Prompt: Which lines of the records contain the word "loops"? Show each of them.

Collection entries:

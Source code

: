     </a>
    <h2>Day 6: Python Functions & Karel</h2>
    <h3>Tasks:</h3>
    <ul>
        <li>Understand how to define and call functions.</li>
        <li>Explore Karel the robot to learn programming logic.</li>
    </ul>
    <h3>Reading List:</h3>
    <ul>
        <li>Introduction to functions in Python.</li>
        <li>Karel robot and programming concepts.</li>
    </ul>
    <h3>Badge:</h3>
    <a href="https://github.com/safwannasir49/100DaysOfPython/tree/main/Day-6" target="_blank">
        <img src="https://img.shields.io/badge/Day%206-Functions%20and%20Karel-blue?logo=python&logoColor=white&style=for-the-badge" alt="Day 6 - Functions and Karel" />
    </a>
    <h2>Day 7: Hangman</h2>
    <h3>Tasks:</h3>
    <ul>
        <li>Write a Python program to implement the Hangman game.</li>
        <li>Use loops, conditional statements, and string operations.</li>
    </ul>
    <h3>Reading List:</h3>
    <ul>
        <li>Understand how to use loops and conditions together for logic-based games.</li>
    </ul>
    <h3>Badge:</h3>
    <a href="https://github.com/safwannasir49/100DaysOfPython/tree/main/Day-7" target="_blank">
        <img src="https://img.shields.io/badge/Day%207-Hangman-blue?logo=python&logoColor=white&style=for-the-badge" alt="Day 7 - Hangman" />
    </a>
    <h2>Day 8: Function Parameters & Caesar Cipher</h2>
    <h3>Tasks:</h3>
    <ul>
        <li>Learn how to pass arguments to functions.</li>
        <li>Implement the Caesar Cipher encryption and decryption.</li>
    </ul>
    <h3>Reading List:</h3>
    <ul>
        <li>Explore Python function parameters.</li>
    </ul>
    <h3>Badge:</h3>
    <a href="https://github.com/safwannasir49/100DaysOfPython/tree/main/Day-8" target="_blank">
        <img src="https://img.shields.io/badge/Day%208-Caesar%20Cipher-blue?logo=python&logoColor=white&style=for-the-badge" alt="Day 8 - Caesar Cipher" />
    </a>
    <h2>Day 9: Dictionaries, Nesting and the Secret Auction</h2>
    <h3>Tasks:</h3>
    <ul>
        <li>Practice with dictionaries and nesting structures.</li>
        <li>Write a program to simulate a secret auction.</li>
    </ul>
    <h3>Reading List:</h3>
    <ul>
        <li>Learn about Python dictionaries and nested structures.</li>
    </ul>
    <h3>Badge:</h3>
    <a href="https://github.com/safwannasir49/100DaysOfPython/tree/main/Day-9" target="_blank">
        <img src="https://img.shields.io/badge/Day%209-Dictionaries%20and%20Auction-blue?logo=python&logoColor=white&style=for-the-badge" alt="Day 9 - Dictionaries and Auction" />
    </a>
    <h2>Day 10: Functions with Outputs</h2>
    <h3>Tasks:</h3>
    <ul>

* * *

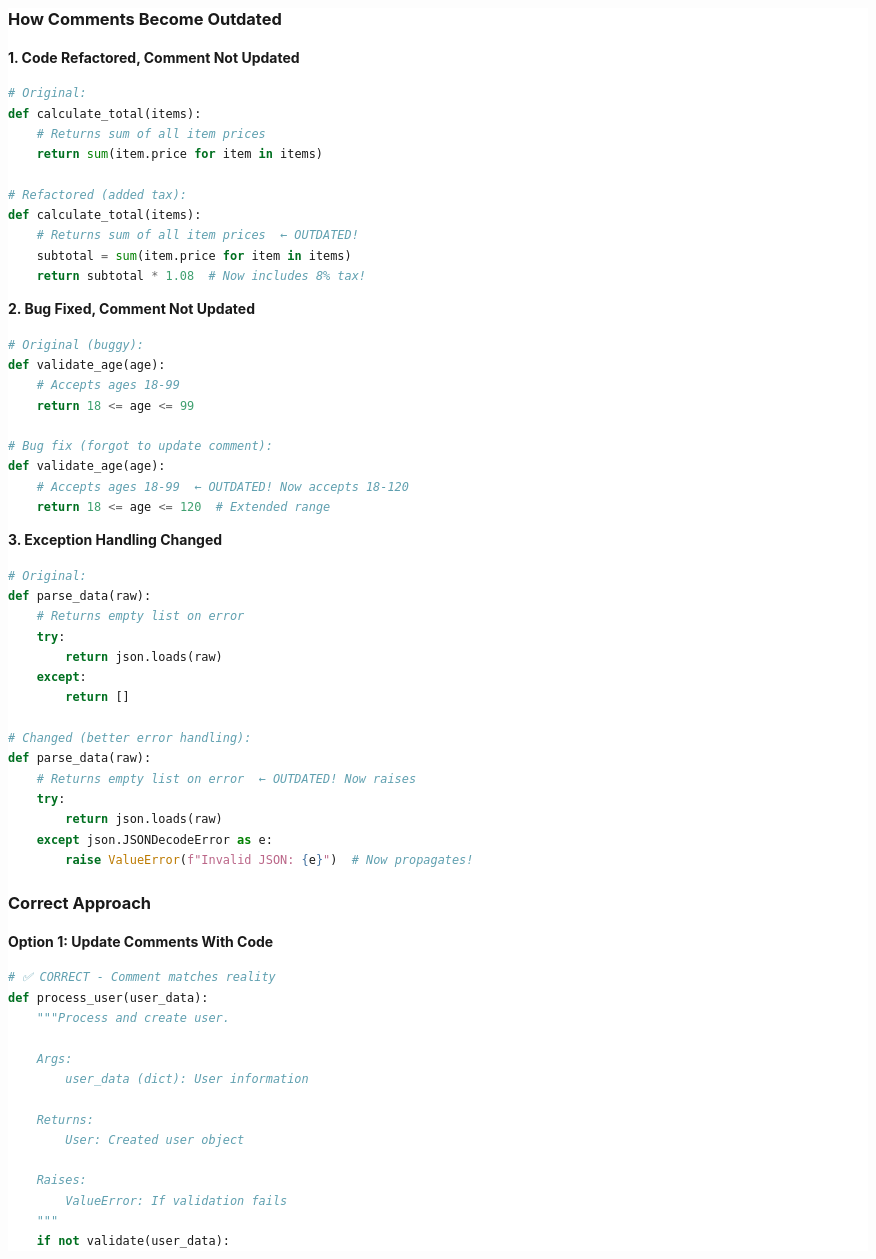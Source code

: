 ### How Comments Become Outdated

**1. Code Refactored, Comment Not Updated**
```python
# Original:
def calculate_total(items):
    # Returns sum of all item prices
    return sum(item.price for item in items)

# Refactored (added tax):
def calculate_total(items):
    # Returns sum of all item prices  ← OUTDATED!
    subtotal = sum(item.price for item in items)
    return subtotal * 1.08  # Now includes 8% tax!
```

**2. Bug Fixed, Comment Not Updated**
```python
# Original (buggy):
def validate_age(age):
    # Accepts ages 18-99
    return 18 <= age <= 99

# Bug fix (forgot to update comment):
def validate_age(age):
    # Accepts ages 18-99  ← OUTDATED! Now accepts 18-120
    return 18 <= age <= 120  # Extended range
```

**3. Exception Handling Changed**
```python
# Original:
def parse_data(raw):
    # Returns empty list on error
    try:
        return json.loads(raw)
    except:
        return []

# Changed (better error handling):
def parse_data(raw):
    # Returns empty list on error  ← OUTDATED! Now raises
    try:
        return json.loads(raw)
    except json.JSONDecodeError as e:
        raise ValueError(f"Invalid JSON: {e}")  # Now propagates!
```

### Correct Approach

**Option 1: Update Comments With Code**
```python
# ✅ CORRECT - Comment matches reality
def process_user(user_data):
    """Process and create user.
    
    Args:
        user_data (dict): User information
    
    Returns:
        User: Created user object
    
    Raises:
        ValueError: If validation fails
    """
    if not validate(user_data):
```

---

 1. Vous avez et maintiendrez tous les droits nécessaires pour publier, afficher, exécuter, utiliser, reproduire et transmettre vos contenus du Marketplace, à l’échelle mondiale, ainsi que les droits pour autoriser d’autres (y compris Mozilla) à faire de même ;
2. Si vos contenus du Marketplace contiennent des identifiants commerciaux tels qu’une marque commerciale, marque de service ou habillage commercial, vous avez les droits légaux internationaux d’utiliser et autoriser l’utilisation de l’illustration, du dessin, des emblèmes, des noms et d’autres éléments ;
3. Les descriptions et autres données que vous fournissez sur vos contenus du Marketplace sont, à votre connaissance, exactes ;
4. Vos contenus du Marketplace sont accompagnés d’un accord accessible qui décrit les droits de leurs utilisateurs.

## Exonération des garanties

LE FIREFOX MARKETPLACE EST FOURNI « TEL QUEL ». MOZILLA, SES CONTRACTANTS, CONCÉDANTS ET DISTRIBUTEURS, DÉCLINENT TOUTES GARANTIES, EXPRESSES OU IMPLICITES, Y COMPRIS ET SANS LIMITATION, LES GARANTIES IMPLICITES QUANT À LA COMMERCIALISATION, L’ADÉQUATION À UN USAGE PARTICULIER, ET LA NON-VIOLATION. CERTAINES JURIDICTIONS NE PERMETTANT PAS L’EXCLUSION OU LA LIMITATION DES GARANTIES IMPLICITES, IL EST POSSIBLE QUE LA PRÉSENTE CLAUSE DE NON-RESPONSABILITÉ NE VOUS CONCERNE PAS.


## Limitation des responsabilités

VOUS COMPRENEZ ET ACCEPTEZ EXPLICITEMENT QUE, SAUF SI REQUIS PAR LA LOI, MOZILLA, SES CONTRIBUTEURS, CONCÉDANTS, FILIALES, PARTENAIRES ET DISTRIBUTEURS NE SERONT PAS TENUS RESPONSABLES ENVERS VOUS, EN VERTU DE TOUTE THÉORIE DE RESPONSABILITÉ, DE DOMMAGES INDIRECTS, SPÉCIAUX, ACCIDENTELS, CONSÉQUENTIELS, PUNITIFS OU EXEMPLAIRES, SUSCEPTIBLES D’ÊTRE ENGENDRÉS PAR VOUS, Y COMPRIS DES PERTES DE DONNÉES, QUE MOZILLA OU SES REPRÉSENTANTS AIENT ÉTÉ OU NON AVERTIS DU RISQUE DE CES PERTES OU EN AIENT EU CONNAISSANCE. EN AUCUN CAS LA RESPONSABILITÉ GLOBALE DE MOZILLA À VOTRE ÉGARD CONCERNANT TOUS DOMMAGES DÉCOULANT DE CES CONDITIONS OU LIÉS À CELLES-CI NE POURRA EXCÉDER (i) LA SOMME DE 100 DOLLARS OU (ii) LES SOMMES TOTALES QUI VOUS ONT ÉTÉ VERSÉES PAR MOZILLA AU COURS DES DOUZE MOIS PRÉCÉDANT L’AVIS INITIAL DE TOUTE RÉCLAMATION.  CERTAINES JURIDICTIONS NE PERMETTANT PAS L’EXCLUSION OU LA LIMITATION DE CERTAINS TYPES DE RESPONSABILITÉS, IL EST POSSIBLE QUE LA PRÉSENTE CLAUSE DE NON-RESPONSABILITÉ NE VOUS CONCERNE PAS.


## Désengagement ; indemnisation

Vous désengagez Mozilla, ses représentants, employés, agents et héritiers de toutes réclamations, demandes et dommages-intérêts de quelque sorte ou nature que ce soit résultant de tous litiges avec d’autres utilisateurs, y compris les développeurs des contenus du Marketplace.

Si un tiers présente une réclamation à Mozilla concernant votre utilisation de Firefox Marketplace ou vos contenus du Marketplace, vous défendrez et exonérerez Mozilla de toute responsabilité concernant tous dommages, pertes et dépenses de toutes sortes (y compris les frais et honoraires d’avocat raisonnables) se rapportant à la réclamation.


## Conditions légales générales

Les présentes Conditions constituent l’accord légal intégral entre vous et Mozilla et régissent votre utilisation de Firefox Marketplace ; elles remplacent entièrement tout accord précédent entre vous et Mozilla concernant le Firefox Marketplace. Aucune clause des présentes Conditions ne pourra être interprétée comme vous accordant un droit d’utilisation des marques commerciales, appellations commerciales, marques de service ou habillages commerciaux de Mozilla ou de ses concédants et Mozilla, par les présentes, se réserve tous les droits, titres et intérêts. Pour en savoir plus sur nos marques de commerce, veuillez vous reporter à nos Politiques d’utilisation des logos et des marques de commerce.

Result below:
        <li>Use loops, conditional statements, and string operations.</li>
        <li>Understand how to use loops and conditions together for logic-based games.</li>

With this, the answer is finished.